◆ Exercise brief ◆
Please reproduce all entries word for word, leaving every image behind.

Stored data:
+ + + + + + +

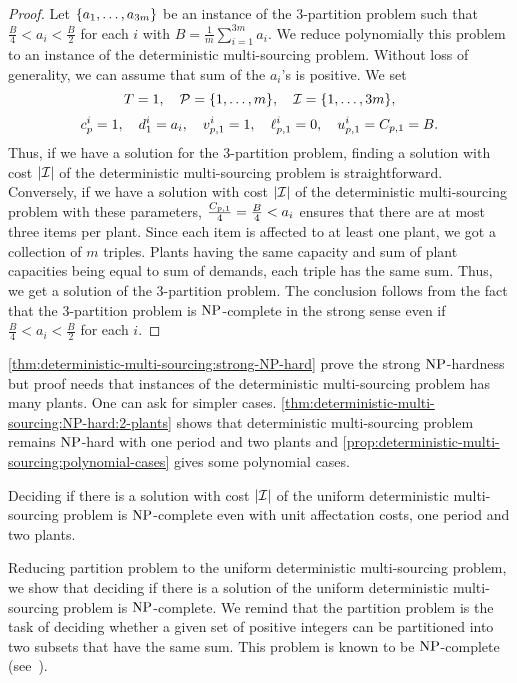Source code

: \begin{proof}
Let $\crbracket{a_1,\ldots,a_{3m}}$ be an instance of the 3-partition problem such that $\frac{B}{4} < a_i < \frac{B}{2}$ for each $i$ with $B=\frac{1}{m}\sum_{i=1}^{3m}a_i$.
We reduce polynomially this problem to an instance of the deterministic multi-sourcing problem.
Without loss of generality, we can assume that sum of the $a_i$'s is positive.
We set
$$
  \horizon=1
  ,\quad
  \plants=\range[1]{m}
  ,\quad
  \REF=\range[1]{3m},
$$
$$
  c_p^i=1
  ,\quad
  d_1^i=a_i
  ,\quad
  v_{p,1}^i=1
  ,\quad
  \ell_{p,1}^i=0
  ,\quad
  u_{p,1}^i=C_{p,1}=B.
$$
Thus, if we have a solution for the 3-partition problem, finding a solution with cost $\card{\REF}$ of the deterministic multi-sourcing problem is straightforward.
Conversely, if we have a solution with cost $\card{\REF}$ of the deterministic multi-sourcing problem with these parameters, $\frac{C_{p,1}}{4}=\frac{B}{4} < a_i$ ensures that there are at most three items per plant.
Since each item is affected to at least one plant, we got a collection of $m$ triples.
Plants having the same capacity and sum of plant capacities being equal to sum of demands, each triple has the same sum.
Thus, we get a solution of the 3-partition problem.
The conclusion follows from the fact that the 3-partition problem is $\operatorname{NP}$-complete in the strong sense even if $\frac{B}{4} < a_i < \frac{B}{2}$ for each $i$.
\end{proof}


\cref{thm:deterministic-multi-sourcing:strong-NP-hard} prove the strong $\operatorname{NP}$-hardness but proof needs that instances of the deterministic multi-sourcing problem has many plants.
One can ask for simpler cases.
\cref{thm:deterministic-multi-sourcing:NP-hard:2-plants} shows that deterministic multi-sourcing problem remains $\operatorname{NP}$-hard with one period and two plants and \cref{prop:deterministic-multi-sourcing:polynomial-cases} gives some polynomial cases.


\begin{thm}\label{thm:deterministic-multi-sourcing:NP-hard:2-plants}
Deciding if there is a solution with cost $\card{\REF}$ of the uniform deterministic multi-sourcing problem is $\operatorname{NP}$-complete even with unit affectation costs, one period and two plants.
\end{thm}


Reducing partition problem to the uniform deterministic multi-sourcing problem, we show that deciding if there is a solution of the uniform deterministic multi-sourcing problem is $\operatorname{NP}$-complete. We remind that the partition problem is the task of deciding whether a given set of positive integers can be partitioned into two subsets that have the same sum. This problem is known to be $\operatorname{NP}$-complete (see~\cite{Garey1979}).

+ + + + + + +

◆ Exercise output ◆
Source code

: \begin{proof}
Let $\crbracket{a_1,\ldots,a_{3m}}$ be an instance of the 3-partition problem such that $\frac{B}{4} < a_i < \frac{B}{2}$ for each $i$ with $B=\frac{1}{m}\sum_{i=1}^{3m}a_i$.
We reduce polynomially this problem to an instance of the deterministic multi-sourcing problem.
Without loss of generality, we can assume that sum of the $a_i$'s is positive.
We set
$$
  \horizon=1
  ,\quad
  \plants=\range[1]{m}
  ,\quad
  \REF=\range[1]{3m},
$$
$$
  c_p^i=1
  ,\quad
  d_1^i=a_i
  ,\quad
  v_{p,1}^i=1
  ,\quad
  \ell_{p,1}^i=0
  ,\quad
  u_{p,1}^i=C_{p,1}=B.
$$
Thus, if we have a solution for the 3-partition problem, finding a solution with cost $\card{\REF}$ of the deterministic multi-sourcing problem is straightforward.
Conversely, if we have a solution with cost $\card{\REF}$ of the deterministic multi-sourcing problem with these parameters, $\frac{C_{p,1}}{4}=\frac{B}{4} < a_i$ ensures that there are at most three items per plant.
Since each item is affected to at least one plant, we got a collection of $m$ triples.
Plants having the same capacity and sum of plant capacities being equal to sum of demands, each triple has the same sum.
Thus, we get a solution of the 3-partition problem.
The conclusion follows from the fact that the 3-partition problem is $\operatorname{NP}$-complete in the strong sense even if $\frac{B}{4} < a_i < \frac{B}{2}$ for each $i$.
\end{proof}


\cref{thm:deterministic-multi-sourcing:strong-NP-hard} prove the strong $\operatorname{NP}$-hardness but proof needs that instances of the deterministic multi-sourcing problem has many plants.
One can ask for simpler cases.
\cref{thm:deterministic-multi-sourcing:NP-hard:2-plants} shows that deterministic multi-sourcing problem remains $\operatorname{NP}$-hard with one period and two plants and \cref{prop:deterministic-multi-sourcing:polynomial-cases} gives some polynomial cases.


\begin{thm}\label{thm:deterministic-multi-sourcing:NP-hard:2-plants}
Deciding if there is a solution with cost $\card{\REF}$ of the uniform deterministic multi-sourcing problem is $\operatorname{NP}$-complete even with unit affectation costs, one period and two plants.
\end{thm}


Reducing partition problem to the uniform deterministic multi-sourcing problem, we show that deciding if there is a solution of the uniform deterministic multi-sourcing problem is $\operatorname{NP}$-complete. We remind that the partition problem is the task of deciding whether a given set of positive integers can be partitioned into two subsets that have the same sum. This problem is known to be $\operatorname{NP}$-complete (see~\cite{Garey1979}).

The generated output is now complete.